Day 4 — Hyrum's Law
13 August 2020 · recurse-center TweetToday I worked on some open issues and pull requests for camelot and excalibur. Last month, pdfminer.six
(one of camelot
's dependencies) broke backwards compatibility by renaming the PDFTextExtractionNotAllowed exception. camelot
raises it while getting the page layout if the page is not extractable. I'd added it back in 2016 after looking at the basic usage section of the pdfminer
docs (now unmaintained). The usage of this exception has been abtracted away in the pdfminer.six
docs (the fork that is now maintained by pdfminer
contributors).
Soon after this rename was published on PyPI, someone raised an issue on the camelot
issue tracker. import camelot
started breaking for a lot of users because camelot
pins the minimum version for all its dependencies (including pdfminer.six
) with >=
. I reported it on the pdfminer.six
Gitter room, and a contributor who was facing the same issue made a fix which was merged and then released after 6 days. Meanwhile, I pinned the minimum version for pdfminer.six
to >=20200726
on both PyPI and conda-forge.
This reminded me of an issue someone raised on the excalibur
issue tracker in February, when Werkzeug
broke backwards compatibility by changing how you import the secure_filename
function.
Source: Twitter
Once you put out an interface; the more time it spends in the wild (accumulating users), the more difficult it becomes to change it. Even if that change is something that you now consider to be a private interface. Today I learned that this observation has a name, and it's called Hyrum's Law.
Source: xkcd
The sad fact of life is that no matter how careful you are, the more popular your library is the more likely it is that any change is going to break someone. — Versioning Software
You have a library with some incidental, undocumented and unspecified behavior that you consider to be obviously not part of the public interface. You change it to solve what seems like a bug to you, and make a patch release, only to find that you have angry hordes at the gate who, thanks to Hyrum's Law, depend on the old behavior. — Version numbers: how to use them?

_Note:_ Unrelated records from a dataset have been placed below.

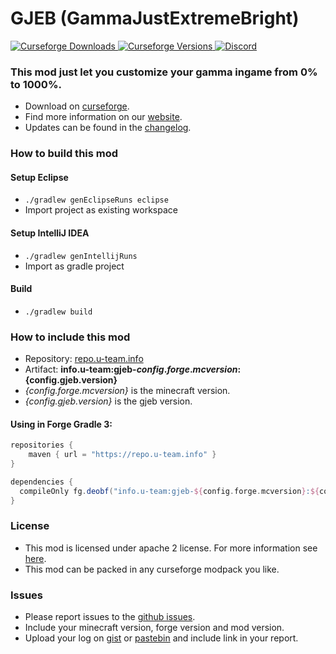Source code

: # GJEB (GammaJustExtremeBright)

[
![Curseforge Downloads](http://cf.way2muchnoise.eu/gjeb.svg)
![Curseforge Versions](http://cf.way2muchnoise.eu/versions/gjeb.svg)
](https://www.curseforge.com/minecraft/mc-mods/gjeb)
[
![Discord](https://img.shields.io/discord/297104769649213441?label=Discord)
](https://discordapp.com/invite/QXbWS36)

### This mod just let you customize your gamma ingame from 0% to 1000%.

- Download on [curseforge](https://www.curseforge.com/minecraft/mc-mods/gjeb).  
- Find more information on our [website](https://u-team.info/mods/gjeb).
- Updates can be found in the [changelog](CHANGELOG.md).

### How to build this mod

#### Setup Eclipse
- ``./gradlew genEclipseRuns eclipse``
- Import project as existing workspace

#### Setup IntelliJ IDEA
- ``./gradlew genIntellijRuns``
- Import as gradle project

#### Build
- ``./gradlew build``

### How to include this mod

- Repository: [repo.u-team.info](https://repo.u-team.info)
- Artifact: **info.u-team:gjeb-${config.forge.mcversion}:${config.gjeb.version}** 
- *{config.forge.mcversion}* is the minecraft version.
- *{config.gjeb.version}* is the gjeb version.

#### Using in Forge Gradle 3:
```gradle
repositories {
    maven { url = "https://repo.u-team.info" }
}

dependencies {
  compileOnly fg.deobf("info.u-team:gjeb-${config.forge.mcversion}:${config.gjeb.version}")
}
```

### License

- This mod is licensed under apache 2 license. For more information see [here](LICENSE).  
- This mod can be packed in any curseforge modpack you like.

### Issues

- Please report issues to the [github issues](../../issues).
- Include your minecraft version, forge version and mod version.
- Upload your log on [gist](https://gist.github.com) or [pastebin](https://pastebin.com) and include link in your report.
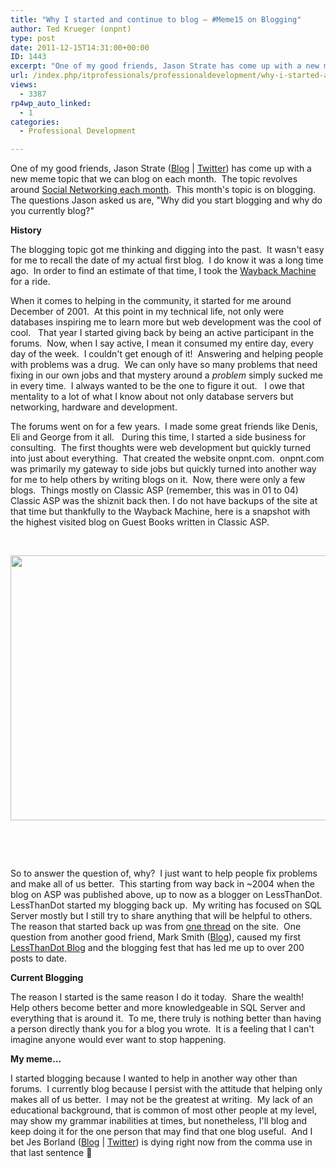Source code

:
 ```yaml
---
title: "Why I started and continue to blog – #Meme15 on Blogging"
author: Ted Krueger (onpnt)
type: post
date: 2011-12-15T14:31:00+00:00
ID: 1443
excerpt: "One of my good friends, Jason Strate has come up with a new meme topic that we can blog on each month.  The topic revolves around Social Networking each month.  This month's topic is on blogging."
url: /index.php/itprofessionals/professionaldevelopment/why-i-started-and-continue/
views:
  - 3387
rp4wp_auto_linked:
  - 1
categories:
  - Professional Development

---
```

One of my good friends, Jason Strate ([Blog][1] | [Twitter][2]) has come up with a new meme topic that we can blog on each month.  The topic revolves around [Social Networking each month][3].  This month's topic is on blogging.  The questions Jason asked us are, "Why did you start blogging and why do you currently blog?"

**History**

The blogging topic got me thinking and digging into the past.  It wasn't easy for me to recall the date of my actual first blog.  I do know it was a long time ago.  In order to find an estimate of that time, I took the [Wayback Machine][4] for a ride.

When it comes to helping in the community, it started for me around December of 2001.  At this point in my technical life, not only were databases inspiring me to learn more but web development was the cool of cool.   That year I started giving back by being an active participant in the forums.  Now, when I say active, I mean it consumed my entire day, every day of the week.  I couldn't get enough of it!  Answering and helping people with problems was a drug.  We can only have so many problems that need fixing in our own jobs and that mystery around a _problem_ simply sucked me in every time.  I always wanted to be the one to figure it out.   I owe that mentality to a lot of what I know about not only database servers but networking, hardware and development.

The forums went on for a few years.  I made some great friends like Denis, Eli and George from it all.   During this time, I started a side business for consulting.  The first thoughts were web development but quickly turned into just about everything.  That created the website onpnt.com.  onpnt.com was primarily my gateway to side jobs but quickly turned into another way for me to help others by writing blogs on it.  Now, there were only a few blogs.  Things mostly on Classic ASP (remember, this was in 01 to 04) Classic ASP was the shiznit back then. I do not have backups of the site at that time but thankfully to the Wayback Machine, here is a snapshot with the highest visited blog on Guest Books written in Classic ASP.

 

<div class="image_block">
  <a href="/media/blogs/ITProfessionals/onpnt.com.GIF?mtime=1323966196"><img src="/wp-content/uploads/blogs/ITProfessionals/onpnt.com.GIF?mtime=1323966196" alt="" width="900" height="424" /></a>
</div>

 

 

So to answer the question of, why?  I just want to help people fix problems and make all of us better.  This starting from way back in ~2004 when the blog on ASP was published above, up to now as a blogger on LessThanDot.  LessThanDot started my blogging back up.  My writing has focused on SQL Server mostly but I still try to share anything that will be helpful to others.  The reason that started back up was from [one thread][5] on the site.  One question from another good friend, Mark Smith ([Blog][6]), caused my first [LessThanDot Blog][7] and the blogging fest that has led me up to over 200 posts to date.

**Current Blogging**

The reason I started is the same reason I do it today.  Share the wealth!  Help others become better and more knowledgeable in SQL Server and everything that is around it.  To me, there truly is nothing better than having a person directly thank you for a blog you wrote.  It is a feeling that I can't imagine anyone would ever want to stop happening.

**My meme...**

I started blogging because I wanted to help in another way other than forums.  I currently blog because I persist with the attitude that helping only makes all of us better.  I may not be the greatest at writing.  My lack of an educational background, that is common of most other people at my level, may show my grammar inabilities at times, but nonetheless, I'll blog and keep doing it for the one person that may find that one blog useful.  And I bet Jes Borland ([Blog][8] | [Twitter][9]) is dying right now from the comma use in that last sentence 🙂

 [1]: http://www.jasonstrate.com/
 [2]: http://twitter.com/#!/stratesql
 [3]: http://www.jasonstrate.com/2011/12/the-meme15-on-social-networking/
 [4]: /index.php/WebDev/WebDesignGraphicsStyling/search-the-internet-archive-with-the-way
 [5]: http://forum.ltd.local/viewtopic.php?f=17&t=3328&p=17555#p17555
 [6]: http://weblogs.asp.net/marksmith/
 [7]: /index.php/DataMgmt/DBAdmin/MSSQLServerAdmin/user-to-schema-to-roles-for-controlling-
 [8]: /index.php/All/?disp=authdir&author=420
 [9]: http://twitter.com/grrl_geek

How do you handle Hyrum's Law as creators and users?
As a creator, make sure you test all old interfaces so that your CI breaks when sudden changes are made. In the case where you want to remove an old interface, raise a deprecation warning when that interface is called, and give your users enough time to migrate before you remove it. scikit-learn
does this by raising a deprecation warning and waiting for two minor versions before they remove an old interface. Armin Ronacher said that he used to give users well above a year to migrate. These are good places to start in terms of thinking about deprecation windows.
How do you find out if an old interface is used widely? Use GitHub global search.
Source: Twitter
As a user,
Rely on CI, potentially on a cron job, to detect when a project breaks for you instead of leaving it up to the project to try and make that call. — Why I don't like SemVer anymore
You can run your test suite as a cron job (on GitHub Actions!) to detect breakages. By default, pytest will display DeprecationWarning
and PendingDeprecationWarning
warnings from user code and third-party libraries, as recommended by PEP-0565. There should be a way for pytest
to instead raise an error whenever it catches a deprecation warning. I'll update it here when I find it.
Can we agree on calling this "VerOps"?